Hadislerle Hayat 64
Ebû Ümâme Suday İbni Aclân radıyallahu anh’den rivayet edildiğine göre Resûlullah sallallahu aleyhi ve sellem şöyle buyurdu:
“Ey âdemoğlu! İhtiyâcından fazla olan malını sadaka olarak vermen senin için iyi; vermemen kötüdür. İhtiyacına yetecek kadarını elinde tutmandan dolayı ayıplanmazsın. İyiliğe, geçimini üstlendiklerinden başla. Veren el, alan elden üstündür (unutma).” (Müslim, Zekât 97. Ayrıca bk.
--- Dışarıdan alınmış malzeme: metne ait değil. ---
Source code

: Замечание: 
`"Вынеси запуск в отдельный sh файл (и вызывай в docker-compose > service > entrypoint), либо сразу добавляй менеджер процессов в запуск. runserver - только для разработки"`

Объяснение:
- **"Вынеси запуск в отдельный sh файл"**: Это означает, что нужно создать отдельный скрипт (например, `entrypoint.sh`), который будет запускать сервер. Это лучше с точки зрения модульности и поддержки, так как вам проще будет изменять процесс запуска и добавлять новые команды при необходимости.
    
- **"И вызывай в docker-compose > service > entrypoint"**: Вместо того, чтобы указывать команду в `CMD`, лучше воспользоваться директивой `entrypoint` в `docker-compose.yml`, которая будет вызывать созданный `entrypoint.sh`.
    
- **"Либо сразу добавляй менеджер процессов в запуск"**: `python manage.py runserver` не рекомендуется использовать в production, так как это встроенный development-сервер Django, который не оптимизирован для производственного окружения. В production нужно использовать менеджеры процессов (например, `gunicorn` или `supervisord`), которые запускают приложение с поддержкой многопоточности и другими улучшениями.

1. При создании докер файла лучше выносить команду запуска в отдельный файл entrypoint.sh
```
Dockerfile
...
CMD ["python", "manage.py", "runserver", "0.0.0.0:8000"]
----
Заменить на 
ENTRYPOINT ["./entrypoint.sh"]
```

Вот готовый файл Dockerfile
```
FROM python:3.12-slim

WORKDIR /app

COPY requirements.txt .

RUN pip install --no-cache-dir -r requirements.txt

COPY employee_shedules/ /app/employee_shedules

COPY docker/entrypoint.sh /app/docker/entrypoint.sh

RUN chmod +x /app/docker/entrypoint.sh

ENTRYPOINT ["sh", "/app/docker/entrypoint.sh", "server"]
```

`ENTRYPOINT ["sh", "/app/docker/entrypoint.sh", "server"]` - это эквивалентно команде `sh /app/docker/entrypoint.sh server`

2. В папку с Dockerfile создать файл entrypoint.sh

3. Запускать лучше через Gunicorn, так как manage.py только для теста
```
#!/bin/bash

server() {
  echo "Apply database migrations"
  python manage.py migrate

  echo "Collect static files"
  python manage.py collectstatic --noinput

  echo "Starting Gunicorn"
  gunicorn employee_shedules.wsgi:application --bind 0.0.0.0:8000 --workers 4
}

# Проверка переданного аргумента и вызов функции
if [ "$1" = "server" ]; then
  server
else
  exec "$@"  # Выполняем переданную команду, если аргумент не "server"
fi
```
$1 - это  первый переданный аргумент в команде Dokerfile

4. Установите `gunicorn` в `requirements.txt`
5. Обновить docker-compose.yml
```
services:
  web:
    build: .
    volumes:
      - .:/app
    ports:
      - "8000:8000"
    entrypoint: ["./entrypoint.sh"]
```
Tirmizî, Zühd 32.)
Açıklamalar :
İnsanın zorunlu ihtiyaçlarından artan malını saklamayıp öncelikle geçimlerini üstlendiği kişilerden başlamak üzere ihtiyaç sahiplerine dağıtması, iyilik ve cömertlik gereğidir.
Hiç şüphesiz her iyilik gibi faydası ve hayrı, böyle davranan kimseye yöneliktir.
Çevresindeki insanlar ihtiyaç içinde kıvranırken, elinde ihtiyaç fazlası imkânı bulunanların, cimrilik edip kimseye bir şey koklatmaması ise, lehlerine değil, aleyhlerinedir.
Özellikle bu ihtiyaç sahipleri, bakımını üstlendiği kişiler ise, daha kötüdür. Nitekim bir hadîs-i şerîfte “Geçimini üstlendiği kişileri ihmal etmesi kişiye günah olarak yeter” (bk. 296. hadis ) buyurulmuştur.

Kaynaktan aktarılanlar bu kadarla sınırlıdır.